Coordination between multiple machines is one of the trickiest challenges in building distributed systems: How do you elect a leader? How do you ensure only one server is handling critical operations? How do you manage configuration across your entire fleet?

Google faced similar problems on a massive scale. Critical systems — like Google File System, Bigtable, and MapReduce — needed to elect leaders, partition work between servers, and perform other coordination tasks. Each team had developed ad-hoc solutions, duplicating the work across teams and sometimes requiring engineers to intervene manually during failovers. At Google's scale, this approach was unsustainable.

To address coordination challenges, Google developed Chubby, a distributed lock service designed to handle coordination and synchronization. This article explores Chubby's system design and the key technical decisions that made it successful. We'll examine why Google chose a lock service over alternatives, how the system works internally, and the clever innovations that solved fundamental distributed systems problems.

Design Rationale

Consensus algorithms like Paxos and Raft can achieve distributed coordination. So why build a centralized lock service instead of providing a consensus library that each service could use directly? After all, a centralized service introduces an additional network hop and creates a dependency for all client services.

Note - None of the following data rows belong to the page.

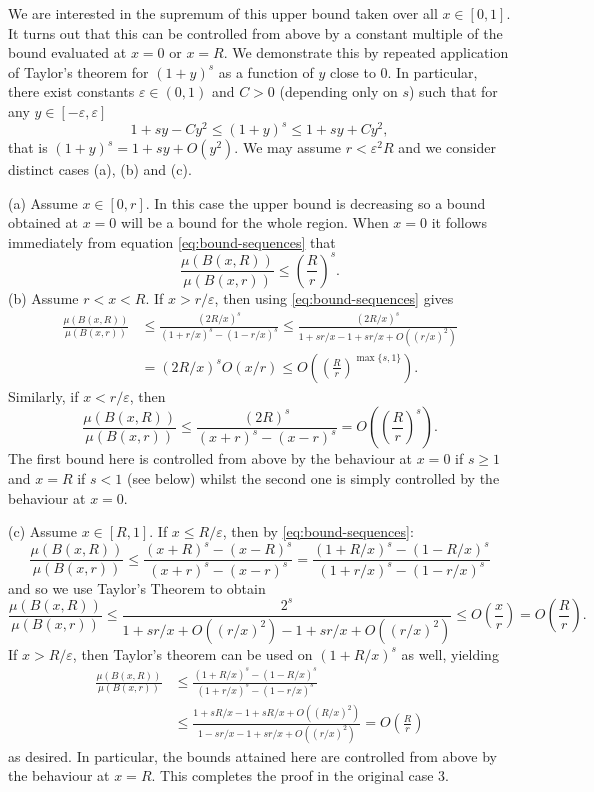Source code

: We are interested in the supremum of this upper bound taken over all $x \in [0,1]$.  It turns out that this can be controlled from above by a constant  multiple of the bound evaluated at $x=0$ or $x=R$.  We demonstrate this by repeated application of Taylor's theorem for $(1+y)^s$ as a function of $y$ close to 0. In particular,   there exist constants $\varepsilon \in (0,1)$ and $C > 0$ (depending only on $s$) such that for any $y \in [-\varepsilon, \varepsilon]$
\[
1 + s y - C y^2 \le (1+y)^s \le 1 + s y + C y^2,
\]
that is $ (1+y)^s = 1 + s y +O( y^2)$.  We may assume $r<\varepsilon^2 R$ and we consider distinct cases (a), (b) and (c).



\noindent (a) Assume $x\in [0,r]$. In this case the upper bound is decreasing so a bound obtained at $x = 0$ will be a bound for the whole region. When $x=0$ it follows immediately from equation \eqref{eq:bound-sequences} that
\[
\frac{\mu(B(x,R))}{\mu(B(x,r))} \le \left(\frac{R}{r}\right)^s.
\]
\noindent (b) Assume $r < x < R$. If  $x > r/\varepsilon$, then using \eqref{eq:bound-sequences} gives
\begin{align*}
\frac{\mu(B(x,R))}{\mu(B(x,r))} &\le \frac{(2R/x)^s}{(1+r/x)^s - (1-r/x)^s} \le \frac{(2R/x)^s}{1+sr/x-1+sr/x + O((r/x)^2)}\\ 
&=  (2R/x)^s O(x/r) \le O\left(\left(\frac{R}{r}\right)^{\max\{s,1\}}\right).    
\end{align*}
Similarly, if $x < r/\varepsilon$, then 
\[
\frac{\mu(B(x,R))}{\mu(B(x,r))} \le \frac{(2R)^s}{(x+r)^s - (x-r)^s} = O\left(\left(\frac{R}{r}\right)^s\right).
\]
The first bound here is controlled from above by the behaviour at  $x=0$ if $s \geq 1$ and $x=R$ if $s <1$ (see below) whilst the second one is simply controlled by the behaviour at $x=0$. 


\noindent (c) Assume  $x \in [R,1]$. If $x \leq R/\varepsilon$, then by \eqref{eq:bound-sequences}:
\[
\frac{\mu(B(x,R))}{\mu(B(x,r))} \le \frac{(x+R)^s - (x-R)^s}{(x+r)^s - (x-r)^s} = \frac{(1+R/x)^s - (1-R/x)^s}{(1+r/x)^s - (1-r/x)^s}
\]
and so we use Taylor's Theorem  to obtain
\[
\frac{\mu(B(x,R))}{\mu(B(x,r))} \le \frac{2^s}{1+sr/x + O((r/x)^2)- 1 + sr/x + O((r/x)^2)} \le O\left(\frac{x}{r}\right) = O\left(\frac{R}{r}\right).
\]
If $x > R/\varepsilon$, then  Taylor's theorem can be used on $(1+R/x)^s$ as well, yielding
\begin{align*}
    \frac{\mu(B(x,R))}{\mu(B(x,r))} &\le \frac{(1+R/x)^s - (1-R/x)^s}{(1+r/x)^s - (1-r/x)^s} \\
    &\le \frac{1+sR/x - 1 + sR/x + O((R/x)^2)}{1-sr/x -1 + sr/x + O((r/x)^2)} = O\left(\frac{R}{r}\right)
\end{align*}
as desired. In particular, the bounds attained here are controlled from above by the  behaviour at $x= R$.   This completes the proof in the original case 3.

The paper presents four key arguments for choosing a lock service approach:

  1. Incremental Development: Most systems start as simple prototypes without considerations for consensus protocols. As they mature and gain importance, adding consensus becomes necessary. Retrofitting an existing system to use a consensus library often requires significant architectural changes, while integrating with a lock service typically requires minimal code modifications.

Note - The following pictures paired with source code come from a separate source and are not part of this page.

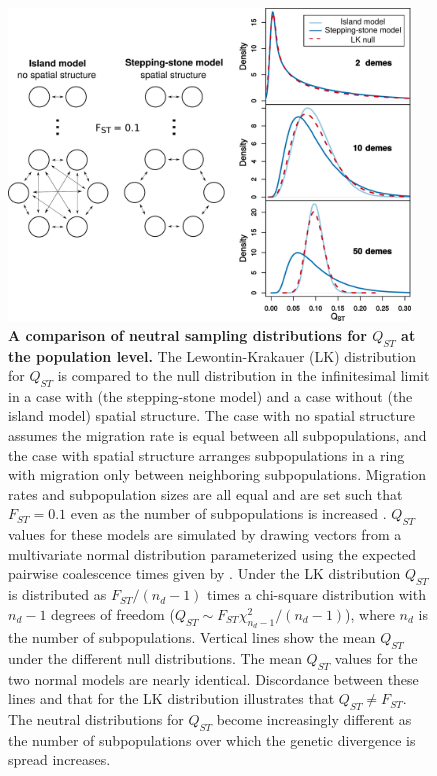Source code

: \begin{figure}
  \centering
  \includegraphics[width=0.95\textwidth]{./figures/pop_struct_combine_alt.pdf}
  \caption{ \textbf{A comparison of neutral sampling distributions for
      $Q_{ST}$ at the population level.} The Lewontin-Krakauer (LK) distribution for $Q_{ST}$ is
    compared to the null distribution in the infinitesimal limit in a case with
    (the stepping-stone model) and a case without (the island model) spatial
    structure. The case with no spatial structure assumes the migration rate is
    equal between all subpopulations, and the case with spatial structure
    arranges subpopulations in a ring with migration only between neighboring
    subpopulations. Migration rates and subpopulation sizes are all equal and
    are set such that $F_{ST}=0.1$ even as the number of subpopulations is
    increased \citep{Slatkin1991}. $Q_{ST}$ values for these models are
    simulated by drawing vectors from a multivariate normal distribution
    parameterized using the expected pairwise coalescence times given by
    \citep{Slatkin1991}. Under the LK distribution $Q_{ST}$ is distributed as
    $F_{ST}/(n_d - 1)$ times a chi-square distribution with $n_d - 1$ degrees of
    freedom ($Q_{ST}\sim F_{ST}\chi^2_{n_d - 1}/(n_d-1)$), where $n_d$ is the
    number of subpopulations. Vertical lines show the mean $Q_{ST}$ under the
    different null distributions. The mean $Q_{ST}$ values for the two normal
    models are nearly identical. Discordance between these lines and that for
    the LK distribution illustrates that $Q_{ST} \neq F_{ST}$. The neutral
    distributions for $Q_{ST}$ become increasingly different as the number of
    subpopulations over which the genetic divergence is spread increases.}
  \label{fig:qst_deme}
\end{figure}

  2. Advertising Result: Services often need to communicate coordination results to other components. For example, when a database elects a new master, clients must discover the new master's location. This pattern naturally led to Chubby providing small file storage capabilities, allowing elected leaders to advertise their identity and location.

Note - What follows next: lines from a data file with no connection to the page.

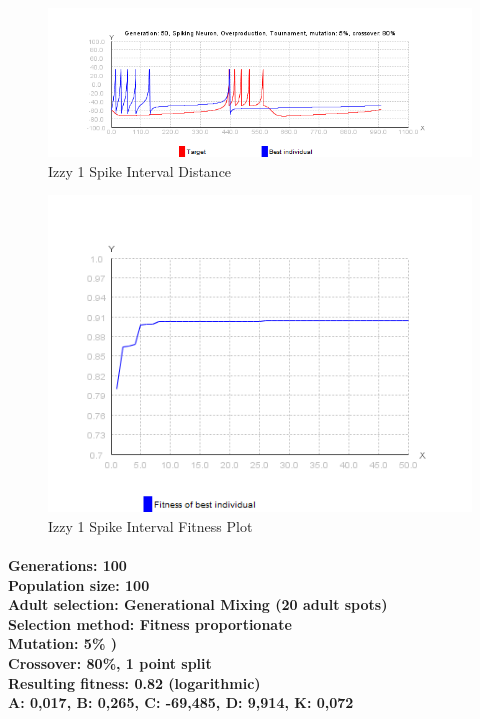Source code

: \documentclass[titlepage,norsk]{article}
\begin{document}
\begin{figure}[h!]
\centering
\includegraphics[scale=0.75]{izzy1interval.png}
\caption{Izzy 1 Spike Interval Distance}
\label{fig:awesome_image}
\end{figure}

\begin{figure}[h!]
\centering
\includegraphics[scale=0.75]{izzy1intervalFitness.png}
\caption{Izzy 1 Spike Interval Fitness Plot}
\label{fig:awesome_image}
\end{figure}

\paragraph{
Generations: 100\\
Population size: 100\\
Adult selection: Generational Mixing (20 adult spots) \\
Selection method: Fitness proportionate\\
Mutation:  5\% )\\
Crossover: 80\%, 1 point split \\
Resulting fitness: 0.82 (logarithmic) \\
A: 0,017, B: 0,265, C: -69,485, D: 9,914, K: 0,072 \\
}
\end{document}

  3. Developer Familiarity: Lock-based interfaces are more intuitive to most programmers than consensus protocols. This familiarity reduces the adoption barrier and makes it easier to convince development teams to use a reliable coordination mechanism.

  4. Simplified Client Requirements: While consensus algorithms require a majority of replicas per application to achieve high availability through quorums, a lock service allows even a single client process to make progress safely. The lock service acts as a "shared electorate", eliminating the need for each client application to maintain its quorum of replicas.

System Architecture

Core Components

Chubby consists of two main components that communicate via RPC:

  • Chubby Cell: A distributed service instance consisting of typically five server replicas. One replica acts as the master, handling all client requests, while the others act as followers.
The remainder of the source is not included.